闇の城の日常(三)アイナさん

 アイナさんは大きくて優しい女性剣士です。


 夕焼けのように綺麗な赤毛を短く切り揃え、おっぱいもお尻もとても大きくて、抱き締められると息ができなくなってしまいます。ガラ・ルーファの町を拠点にする冒険者さんで最初はこの城に私を倒しに来たのですが、いつの間にかお姉さんのような存在になってしまいました。




 アイナさんの朝は早いです。私が起きて部屋のカーテンを開けた頃にはもう、剣術の訓練を一通り終わって水浴びをしています。


「こらエロガキ!またアイナの裸のぞいてる!」


「ち、ちげえよ!たまたま通りかかっただけだって!」


 木の陰からアイナさんの水浴びを覗いていたエミーロ君がフリエちゃんに追いかけられ、しばらく逃げ回っていたのですが、とうとう巨大化したポンタに踏みつけられてしまいました。


「おーい、そのへんにしといてあげなよ。減るもんじゃないんだしさ」


「アイナもおっぱい隠しなさいよ!男子なんてみんなエロガキなんだから!」


 フリエちゃんに注意されたアイナさんですが、特に気にした様子もなく水洗いして絞ったシャツを肩に掛けて、大きなおっぱいを揺らしながらお城に入っていきました。これは確かに教育上よろしくなさそうです。




 大皿に山盛りのお野菜、深皿にスープを四杯、朝から羊肉の串焼き、角パンを丸ごと、牛乳を一瓶、私の二日分の食べ物を一気に平らげて、盛大にげっぷをするアイナさん。

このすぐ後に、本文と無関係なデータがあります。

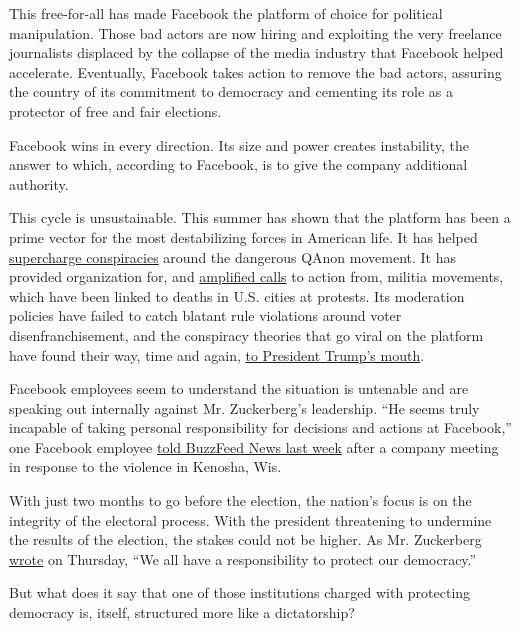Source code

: This free-for-all has made Facebook the platform of choice for political
manipulation. Those bad actors are now hiring and exploiting the very
freelance journalists displaced by the collapse of the media industry
that Facebook helped accelerate. Eventually, Facebook takes action to
remove the bad actors, assuring the country of its commitment to
democracy and cementing its role as a protector of free and fair
elections.

Facebook wins in every direction. Its size and power creates
instability, the answer to which, according to Facebook, is to give the
company additional authority.

This cycle is unsustainable. This summer has shown that the platform has
been a prime vector for the most destabilizing forces in American life.
It has helped
\href{https://www.nytimes3xbfgragh.onion/2020/08/15/opinion/qanon-marjorie-greene-congress.html}{supercharge
conspiracies} around the dangerous QAnon movement. It has provided
organization for, and
\href{https://www.theverge.com/2020/8/26/21403004/facebook-kenosha-militia-groups-shooting-blm-protest}{amplified
calls} to action from, militia movements, which have been linked to
deaths in U.S. cities at protests. Its moderation policies have failed
to catch blatant rule violations around voter disenfranchisement, and
the conspiracy theories that go viral on the platform have found their
way, time and again,
\href{https://www.nbcnews.com/politics/politics-news/trump-s-plane-loaded-thugs-rumor-matches-months-old-facebook-n1238962}{to
President Trump's mouth}.

Facebook employees seem to understand the situation is untenable and are
speaking out internally against Mr. Zuckerberg's leadership. ``He seems
truly incapable of taking personal responsibility for decisions and
actions at Facebook,'' one Facebook employee
\href{https://www.buzzfeednews.com/article/ryanmac/facebook-employees-slam-zuckerberg-kenosha-militia-shooting}{told
BuzzFeed News last week} after a company meeting in response to the
violence in Kenosha, Wis.

With just two months to go before the election, the nation's focus is on
the integrity of the electoral process. With the president threatening
to undermine the results of the election, the stakes could not be
higher. As Mr. Zuckerberg
\href{https://about.fb.com/news/2020/09/additional-steps-to-protect-the-us-elections/}{wrote}
on Thursday, ``We all have a responsibility to protect our democracy.''

But what does it say that one of those institutions charged with
protecting democracy is, itself, structured more like a dictatorship?

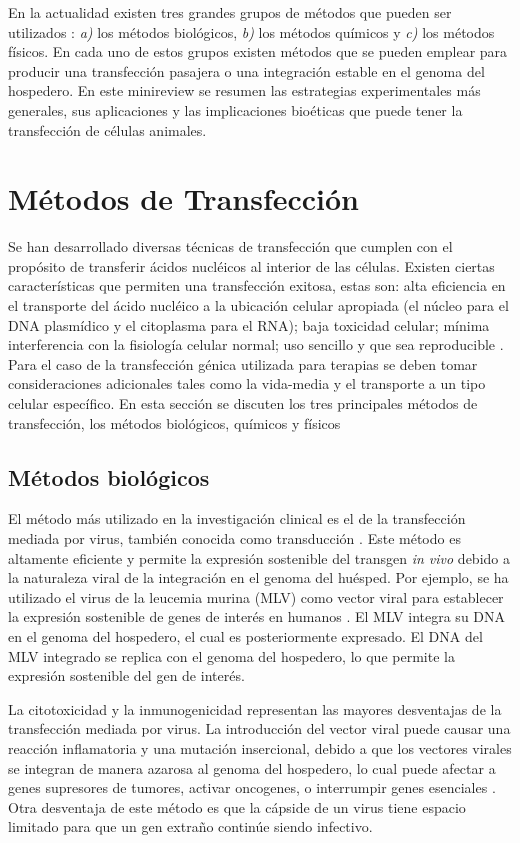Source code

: \documentclass[fleqn,10pt]{SelfArx} %
\begin{document}
En la actualidad existen tres grandes grupos de métodos que pueden ser utilizados \cite{Kim:2010aa}: \textit{a)} los métodos biológicos, \textit{b)} los métodos químicos y \textit{c)} los métodos físicos. En cada uno de estos grupos existen métodos que se pueden emplear para producir una transfección pasajera o una integración estable en el genoma del hospedero. En este minireview se resumen las estrategias experimentales más generales, sus aplicaciones y las implicaciones bioéticas que puede tener la transfección de células animales.

\section{Métodos de Transfección}
Se han desarrollado diversas técnicas de transfección que cumplen con el propósito de transferir ácidos nucléicos al interior de las células. Existen ciertas características que permiten una transfección exitosa, estas son: alta eficiencia en el transporte del ácido nucléico a la ubicación celular apropiada (el núcleo para el DNA plasmídico y el citoplasma para el RNA); baja toxicidad celular; mínima interferencia con la fisiología celular normal; uso sencillo y que sea reproducible \cite{Schenborn}. Para el caso de la transfección génica utilizada para terapias se deben tomar consideraciones adicionales tales como la vida-media y el transporte a un tipo celular específico. En esta sección se discuten los tres principales métodos de transfección, los métodos biológicos, químicos y físicos

\subsection{Métodos biológicos}
El método más utilizado en la investigación clinical es el de la transfección mediada por virus, también conocida como transducción \cite{Pfeifer:2001aa}. Este método es altamente eficiente y permite la expresión sostenible del transgen \textit{in vivo} debido a la naturaleza viral de la integración en el genoma del huésped. Por ejemplo, se ha utilizado el virus de la leucemia murina (MLV)  como vector viral para establecer la expresión sostenible de genes de interés en humanos \cite{Hacein-Bey-Abina:2002aa, Roesler:2002aa}. El MLV integra su DNA en el genoma del hospedero, el cual es posteriormente expresado. El DNA del MLV integrado se replica con el genoma del hospedero, lo que permite la expresión sostenible del gen de interés.

La citotoxicidad y la inmunogenicidad representan las mayores desventajas de la transfección mediada por virus. La introducción del vector viral puede causar una reacción inflamatoria y una mutación insercional, debido a que los vectores virales se integran de manera azarosa al genoma del hospedero, lo cual puede afectar a genes supresores de tumores, activar oncogenes, o interrumpir genes esenciales \cite{Woods:2003aa}. Otra desventaja de este método es que la cápside de un virus tiene espacio limitado para que un gen extraño continúe siendo infectivo. 
\end{document}
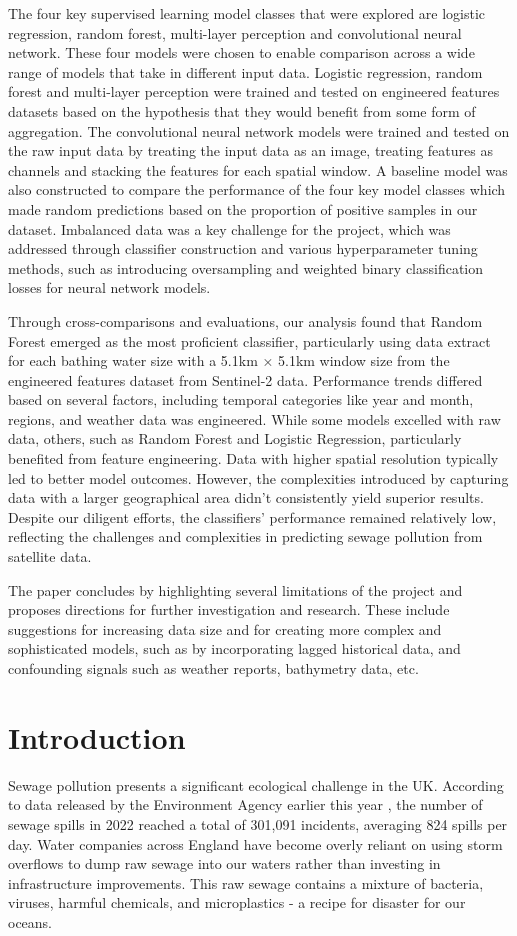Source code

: \documentclass[a4paper,11pt]{report}
\begin{document}
The four key supervised learning model classes that were explored are logistic regression, random forest, multi-layer perception and convolutional neural network. These four models were chosen to enable comparison across a wide range of models that take in different input data. Logistic regression, random forest and multi-layer perception were trained and tested on engineered features datasets based on the hypothesis that they would benefit from some form of aggregation. The convolutional neural network models were trained and tested on the raw input data by treating the input data as an image, treating features as channels and stacking the features for each spatial window. A baseline model was also constructed to compare the performance of the four key model classes which made random predictions based on the proportion of positive samples in our dataset. Imbalanced data was a key challenge for the project, which was addressed through classifier construction and various hyperparameter tuning methods, such as introducing oversampling and weighted binary classification losses for neural network models. 

Through cross-comparisons and evaluations, our analysis found that Random Forest emerged as the most proficient classifier, particularly using data extract for each bathing water size with a 5.1km × 5.1km window size from the engineered features dataset from Sentinel-2 data. Performance trends differed based on several factors, including temporal categories like year and month, regions, and weather data was engineered. While some models excelled with raw data, others, such as Random Forest and Logistic Regression, particularly benefited from feature engineering. Data with higher spatial resolution typically led to better model outcomes. However, the complexities introduced by capturing data with a larger geographical area didn't consistently yield superior results. Despite our diligent efforts, the classifiers' performance remained relatively low, reflecting the challenges and complexities in predicting sewage pollution from satellite data. 

The paper concludes by highlighting several limitations of the project and proposes directions for further investigation and research. These include suggestions for increasing data size and for creating more complex and sophisticated models, such as by incorporating lagged historical data, and confounding signals such as weather reports, bathymetry data, etc. 


\chapter{Introduction}
\onehalfspacing
Sewage pollution presents a significant ecological challenge in the UK. According to data released by the Environment Agency earlier this year \citep{ea}, the number of sewage spills in 2022 reached a total of 301,091 incidents, averaging 824 spills per day. Water companies across England have become overly reliant on using storm overflows to dump raw sewage into our waters rather than investing in infrastructure improvements. This raw sewage contains a mixture of bacteria, viruses, harmful chemicals, and microplastics - a recipe for disaster for our oceans.
\end{document}
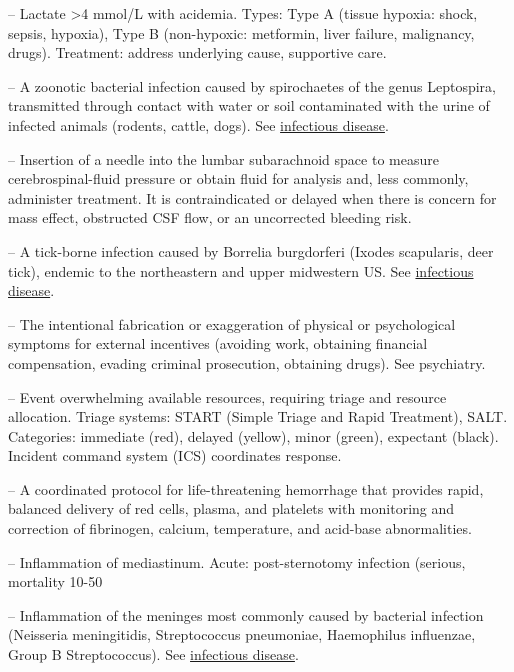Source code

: -- Lactate >4 mmol/L with acidemia. Types: Type A (tissue hypoxia: shock, sepsis, hypoxia), Type B (non-hypoxic: metformin, liver failure, malignancy, drugs). Treatment: address underlying cause, supportive care.

-- A zoonotic bacterial infection caused by spirochaetes of the genus Leptospira, transmitted through contact with water or soil contaminated with the urine of infected animals (rodents, cattle, dogs). See \hyperlink{Infectious Disease}{infectious disease}.

-- Insertion of a needle into the lumbar subarachnoid space to measure cerebrospinal-fluid pressure or obtain fluid for analysis and, less commonly, administer treatment. It is contraindicated or delayed when there is concern for mass effect, obstructed CSF flow, or an uncorrected bleeding risk.

-- A tick-borne infection caused by Borrelia burgdorferi (Ixodes scapularis, deer tick), endemic to the northeastern and upper midwestern US. See \hyperlink{Infectious Disease}{infectious disease}.

-- The intentional fabrication or exaggeration of physical or psychological symptoms for external incentives (avoiding work, obtaining financial compensation, evading criminal prosecution, obtaining drugs). See psychiatry.

-- Event overwhelming available resources, requiring triage and resource allocation. Triage systems: START (Simple Triage and Rapid Treatment), SALT. Categories: immediate (red), delayed (yellow), minor (green), expectant (black). Incident command system (ICS) coordinates response.

-- A coordinated protocol for life-threatening hemorrhage that provides rapid, balanced delivery of red cells, plasma, and platelets with monitoring and correction of fibrinogen, calcium, temperature, and acid-base abnormalities.

-- Inflammation of mediastinum. Acute: post-sternotomy infection (serious, mortality 10-50%

-- Inflammation of the meninges most commonly caused by bacterial infection (Neisseria meningitidis, Streptococcus pneumoniae, Haemophilus influenzae, Group B Streptococcus). See \hyperlink{Infectious Disease}{infectious disease}.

 よく食べて、そしてよく働きます。巨大なまさかりを使って恐ろしい勢いでまき割りを済ませ、森に入って行ったかと思えば巨大な猪を狩ってきて皮をぎ、午後からは子供達と追いかけっこをして遊び、捕まえては肩車をして振り回し、泣き出した子は二人まとめて抱っこして……と、慌ただしく荒々しく時が過ぎていきます。


「ねえアイナ、この子なんだけど……」


「また破けちゃったの?いいよ、貸して」


 今度はフリエちゃんに貸してあげた熊のぬいぐるみ、ポンタの背中がほつれてしまったようです。フリエちゃんは何度か自分で直そうとしたのですが上手くいかず、アイナさんに修復をお願いしたもののようですが……


「ほら、できたよ」


「すっごーい、新品みたい!ありがとう、アイナは修理の魔法の天才ね!」


 器用なアイナさんはほつれた場所の修復どころか、あっという間に古い綿を入れ替えて新品のように直してしまいました。フリエちゃんだけでなくポンタまで嬉しそうです。


 そしてまた大量の夕食を大きな胃に収めると、今度はお勉強の時間です。年長の子に本を読み聞かせて、眠くなってしまった子を部屋に運ぶのもアイナさんのお仕事。ルイエル村から来た十人の子供達は、みんな強くて優しいアイナさんが大好きなのです。




 夜、ようやく一人になったアイナさんは……

 自分のお部屋に入ってしまったのでわからないのですが、音から察するに武具の手入れをしているようです。そういえば闘技会で見たアイナさんの武具はぴかぴかに磨かれていました、大柄で雑に見えますがすごく器用で丁寧な人なのです。


 そして皆が寝静まった頃、今日もアイナさんの部屋の扉が静かに開かれます。

 足音を立てずに廊下を歩き、城の外へ。星空の下で一心に剣術の演武を繰り返し、ぶつぶつと独り言をつぶやいてはまた繰り返します。




 それを見届けて、私はそっと部屋のカーテンを閉めました。


 皆気付かないふりをしていますが、裏庭のそこだけが踏み固められて草が生えていないので、みんな知っていますよ。

 騎士になるというアイナさんの夢、いつか叶うと良いなと思います。